Ufff... No to całe szczęście, bo już się bałem, że ludzie znający red engine odeszli z pracy, a nowo zatrudnieni w zgodzie z polityką DEI są za głupi, żeby się go nauczyć.
Ola boga, ale poruszenie, że silnik zmienili.... i bardzo dobrze !. O ile ich silnik dawał radę to był to koszmar optymalizacyjny, tutaj mogą wynająć, jak sami nie dadzą rady, specjalistów do optymalizacji właśnie UE5, a co! stać ich! bogata firma ! :)
Problemy z open worldami ? Epic zdaje sobie z tego sprawę dlatego najnowsza wersja usprawnia wiele w tym aspekcie więc będzie już tylko lepiej.
No szkoda tylko że historia aktualizacji, poprawek i dlc do cp 2077 pokazuje co innego, pokazuje rzeczywistość, a ta jest taka, że absolutnie wszystko zajmowało im bardzo dużo czasu, to nie przypadek.
To nie znaczy, że nie mają być dumni z silnika, też byłbym dumny, ale rzeczywistość weryfikuje te twierdzenia.
Jeżeli chcecie te wleczące się w nieskończoność aktualizacje, poprawki i dlc zrzucić na zarządzanie, a nie silnik, to nawet jeszcze gorzej, bo silnik można zmienić, ale nie koniecznie rozwiąże to problem zrządzania.
Tak wiec dla mnie sprawa jest prosta, im to uwierzę już tylko gdy zobaczę.
Swizdu gwizdu Swizdu Gwizdu Swizdu Gwizdu działają na UE tylko u wyłącznie że jest to jedyny sensowny silnik oparty o ich produktywność jaka jest programowanie w C++ ta firma nie miała nie ma innych ogłoszeń o prace
po co klamac? a raczej ostro sciemniac? przeciez kazdy rozumie sytuacje i kazdy zrozumie ze nie ma sensu ciagnac wlasnego engine tym bardziej ze gracze otrzymaja lepszy produkt na UE5.
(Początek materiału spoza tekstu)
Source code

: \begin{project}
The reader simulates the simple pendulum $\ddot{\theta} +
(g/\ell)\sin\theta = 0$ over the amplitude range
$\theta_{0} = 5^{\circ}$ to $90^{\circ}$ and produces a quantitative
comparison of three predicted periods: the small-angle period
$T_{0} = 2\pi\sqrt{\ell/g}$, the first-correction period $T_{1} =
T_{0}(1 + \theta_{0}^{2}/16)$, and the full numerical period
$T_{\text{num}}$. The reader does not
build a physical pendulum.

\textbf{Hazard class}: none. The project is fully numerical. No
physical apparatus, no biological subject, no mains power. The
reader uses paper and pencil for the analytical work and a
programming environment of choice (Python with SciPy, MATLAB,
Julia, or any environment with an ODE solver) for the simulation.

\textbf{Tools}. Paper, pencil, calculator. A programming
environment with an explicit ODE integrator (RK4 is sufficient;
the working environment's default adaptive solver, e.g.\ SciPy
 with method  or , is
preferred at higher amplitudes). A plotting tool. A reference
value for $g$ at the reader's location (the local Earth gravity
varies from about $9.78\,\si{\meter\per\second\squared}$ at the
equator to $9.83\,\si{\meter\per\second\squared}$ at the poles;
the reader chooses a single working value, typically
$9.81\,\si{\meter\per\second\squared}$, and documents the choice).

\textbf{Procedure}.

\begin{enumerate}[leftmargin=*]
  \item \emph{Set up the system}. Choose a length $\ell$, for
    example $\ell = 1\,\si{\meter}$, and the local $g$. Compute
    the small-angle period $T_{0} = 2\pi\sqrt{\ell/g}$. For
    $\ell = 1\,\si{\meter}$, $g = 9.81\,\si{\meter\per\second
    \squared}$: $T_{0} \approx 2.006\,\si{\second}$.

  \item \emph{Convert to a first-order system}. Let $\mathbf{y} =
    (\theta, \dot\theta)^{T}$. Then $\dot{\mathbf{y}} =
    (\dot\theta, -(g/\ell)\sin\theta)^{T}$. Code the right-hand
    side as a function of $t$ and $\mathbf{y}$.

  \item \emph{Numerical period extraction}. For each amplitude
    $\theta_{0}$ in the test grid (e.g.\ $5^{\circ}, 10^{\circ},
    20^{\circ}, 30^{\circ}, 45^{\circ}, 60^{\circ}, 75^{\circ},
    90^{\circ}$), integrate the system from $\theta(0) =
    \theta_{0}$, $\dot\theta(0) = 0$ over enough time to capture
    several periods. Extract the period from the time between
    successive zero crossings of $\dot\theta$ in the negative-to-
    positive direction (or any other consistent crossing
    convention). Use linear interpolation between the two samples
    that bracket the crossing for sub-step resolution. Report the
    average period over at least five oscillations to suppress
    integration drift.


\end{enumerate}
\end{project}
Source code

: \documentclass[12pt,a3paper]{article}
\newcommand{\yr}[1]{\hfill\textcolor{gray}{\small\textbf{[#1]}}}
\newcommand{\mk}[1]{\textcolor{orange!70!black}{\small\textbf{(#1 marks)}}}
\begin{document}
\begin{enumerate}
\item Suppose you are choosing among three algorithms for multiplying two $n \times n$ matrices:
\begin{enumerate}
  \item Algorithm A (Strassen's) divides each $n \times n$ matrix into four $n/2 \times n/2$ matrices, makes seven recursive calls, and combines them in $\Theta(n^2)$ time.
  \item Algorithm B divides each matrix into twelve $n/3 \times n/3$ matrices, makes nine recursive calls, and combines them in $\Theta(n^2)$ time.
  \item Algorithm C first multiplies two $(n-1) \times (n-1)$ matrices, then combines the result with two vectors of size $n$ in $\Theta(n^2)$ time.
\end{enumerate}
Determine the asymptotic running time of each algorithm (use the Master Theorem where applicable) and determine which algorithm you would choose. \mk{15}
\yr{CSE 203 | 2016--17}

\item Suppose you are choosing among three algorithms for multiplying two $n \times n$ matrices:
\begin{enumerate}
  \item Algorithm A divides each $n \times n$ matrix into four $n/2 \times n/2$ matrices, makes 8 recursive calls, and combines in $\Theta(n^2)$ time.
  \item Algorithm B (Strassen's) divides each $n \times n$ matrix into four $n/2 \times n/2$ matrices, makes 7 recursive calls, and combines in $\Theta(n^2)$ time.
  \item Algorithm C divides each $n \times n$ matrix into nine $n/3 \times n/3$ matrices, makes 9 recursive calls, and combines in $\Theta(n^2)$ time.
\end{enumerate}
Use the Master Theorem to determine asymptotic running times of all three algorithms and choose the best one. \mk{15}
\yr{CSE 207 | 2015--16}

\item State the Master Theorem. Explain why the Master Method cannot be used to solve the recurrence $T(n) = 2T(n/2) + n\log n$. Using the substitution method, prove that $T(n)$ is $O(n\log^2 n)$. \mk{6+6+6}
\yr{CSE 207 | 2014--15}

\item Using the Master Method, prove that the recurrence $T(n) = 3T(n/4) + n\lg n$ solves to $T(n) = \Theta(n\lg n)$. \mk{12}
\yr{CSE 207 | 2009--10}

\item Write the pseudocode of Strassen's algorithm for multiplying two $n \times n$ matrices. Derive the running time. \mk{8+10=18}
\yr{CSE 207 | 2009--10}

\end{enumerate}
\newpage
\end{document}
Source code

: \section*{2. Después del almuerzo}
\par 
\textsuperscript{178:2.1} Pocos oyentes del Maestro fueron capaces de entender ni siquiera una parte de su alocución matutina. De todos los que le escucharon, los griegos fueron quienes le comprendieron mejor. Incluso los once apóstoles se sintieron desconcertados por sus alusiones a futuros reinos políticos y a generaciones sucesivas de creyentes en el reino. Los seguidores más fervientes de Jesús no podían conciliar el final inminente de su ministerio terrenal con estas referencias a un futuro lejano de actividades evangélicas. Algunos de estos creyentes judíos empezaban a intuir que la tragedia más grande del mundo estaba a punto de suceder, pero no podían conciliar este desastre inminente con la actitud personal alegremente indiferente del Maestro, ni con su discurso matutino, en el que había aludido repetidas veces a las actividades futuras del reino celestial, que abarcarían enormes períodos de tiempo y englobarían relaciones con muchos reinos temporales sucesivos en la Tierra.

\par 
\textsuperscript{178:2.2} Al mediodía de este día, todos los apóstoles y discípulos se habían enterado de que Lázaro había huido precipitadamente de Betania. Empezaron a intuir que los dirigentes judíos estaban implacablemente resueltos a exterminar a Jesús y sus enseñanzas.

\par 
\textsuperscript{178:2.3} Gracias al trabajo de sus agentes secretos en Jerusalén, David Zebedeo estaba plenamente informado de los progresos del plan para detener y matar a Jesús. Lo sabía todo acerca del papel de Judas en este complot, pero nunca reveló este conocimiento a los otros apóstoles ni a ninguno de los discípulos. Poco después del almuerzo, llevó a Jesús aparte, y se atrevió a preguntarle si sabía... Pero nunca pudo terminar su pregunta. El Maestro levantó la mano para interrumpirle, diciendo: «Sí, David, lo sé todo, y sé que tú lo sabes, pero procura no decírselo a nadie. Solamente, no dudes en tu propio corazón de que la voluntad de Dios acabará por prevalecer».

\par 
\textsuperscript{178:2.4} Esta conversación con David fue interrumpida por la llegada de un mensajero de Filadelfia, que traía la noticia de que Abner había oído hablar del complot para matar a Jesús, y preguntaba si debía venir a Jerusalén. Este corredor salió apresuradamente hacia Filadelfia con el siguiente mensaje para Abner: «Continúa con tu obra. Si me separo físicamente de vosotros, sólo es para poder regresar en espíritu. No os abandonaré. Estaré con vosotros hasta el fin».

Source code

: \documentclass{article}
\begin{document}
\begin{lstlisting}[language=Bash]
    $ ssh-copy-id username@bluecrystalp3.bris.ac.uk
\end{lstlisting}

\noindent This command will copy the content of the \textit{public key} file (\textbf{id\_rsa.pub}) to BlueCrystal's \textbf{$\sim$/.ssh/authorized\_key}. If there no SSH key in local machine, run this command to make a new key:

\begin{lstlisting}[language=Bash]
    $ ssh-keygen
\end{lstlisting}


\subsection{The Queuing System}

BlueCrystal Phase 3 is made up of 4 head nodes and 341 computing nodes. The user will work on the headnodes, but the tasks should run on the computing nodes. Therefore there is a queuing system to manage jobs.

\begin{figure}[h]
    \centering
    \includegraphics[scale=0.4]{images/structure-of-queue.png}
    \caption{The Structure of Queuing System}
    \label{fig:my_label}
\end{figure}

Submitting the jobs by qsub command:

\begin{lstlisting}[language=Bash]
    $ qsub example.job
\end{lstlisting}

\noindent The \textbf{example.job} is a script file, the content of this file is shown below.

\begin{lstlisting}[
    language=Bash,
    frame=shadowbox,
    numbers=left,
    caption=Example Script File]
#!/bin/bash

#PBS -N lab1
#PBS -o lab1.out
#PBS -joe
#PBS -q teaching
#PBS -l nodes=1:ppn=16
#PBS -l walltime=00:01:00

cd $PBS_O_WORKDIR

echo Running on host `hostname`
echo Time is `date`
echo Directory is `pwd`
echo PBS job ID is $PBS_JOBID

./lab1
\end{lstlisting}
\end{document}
Najgorsza premiera techniczna na świecie dopiero przed nami.... a będzie ną nowy Wiedźmin, szkoda.
Osobiście uważam, że UE jak każde narzędzie ma swoje wady i zalety. Gry wychodzącego na niego mają pewne problemy techniczne, ale cały czas w takim momencie ciekawi mnie, czy to rzeczywiście wina samego silnika, czy bardziej nieumiejętnej optymalizacji, która jak dobrze widzimy w ostatnich latach tyczy się naprawdę wielu gier powstałych nie tylko na UE. Jeszcze bym go przez to nie skreślał.
Wlasne silniki to najwieksze gowno.
Nikt nie umie ich obslugiwac poza programistami ktorzy go stworzyli.
I pozniej ci programisci szantazuja studio, ze jak zmienia silnik to oni wszyscy odejda z pracy.
Walić silniki. Ja się pytam czy będą ZAIMKI ? I żeby była możliwość grania spasionym babo-chłopem z kolorowymi włosami ! To jest ważne. Resztę załatwi kolejna wersja DLSS.
I bardzo dobrze. Idą do przodu w przecwieńswie do Bethesdy która wciąż robi gry na silniku z Obliviona. UE5 jest przepotężny, zwłaszcza w kontekście ogromnych map i trybów multiplayer.
Znaki naszych czasów i zachodniej "kultury" pracy czyli dzisiaj zatrudniasz kogoś i to ty jako zarządcza musisz się dostosować do zwykłego pracownika którego zdecydowałeś się zatrudnić nawet takim kosztem, że ten zwykły pracownik nie ma wymogu nauczenia się pracy na firmowych narzędziach tylko zmieniasz w firmie całą infrastrukturę, przełóżcie sobie coś takiego na firmę gdzie ktoś pracuje na maszynie która produkuje np. opony do samochodów gdzie starsi pracownicy odchodzą i przychodzą nowi przez co musisz wymienić całą taśmę produkcyjną z nowymi maszynami bo ci nowi pracownicy nie potrafią pracować na tych starych maszynach co potrafili starsi pracownicy których w firmie już nie ma.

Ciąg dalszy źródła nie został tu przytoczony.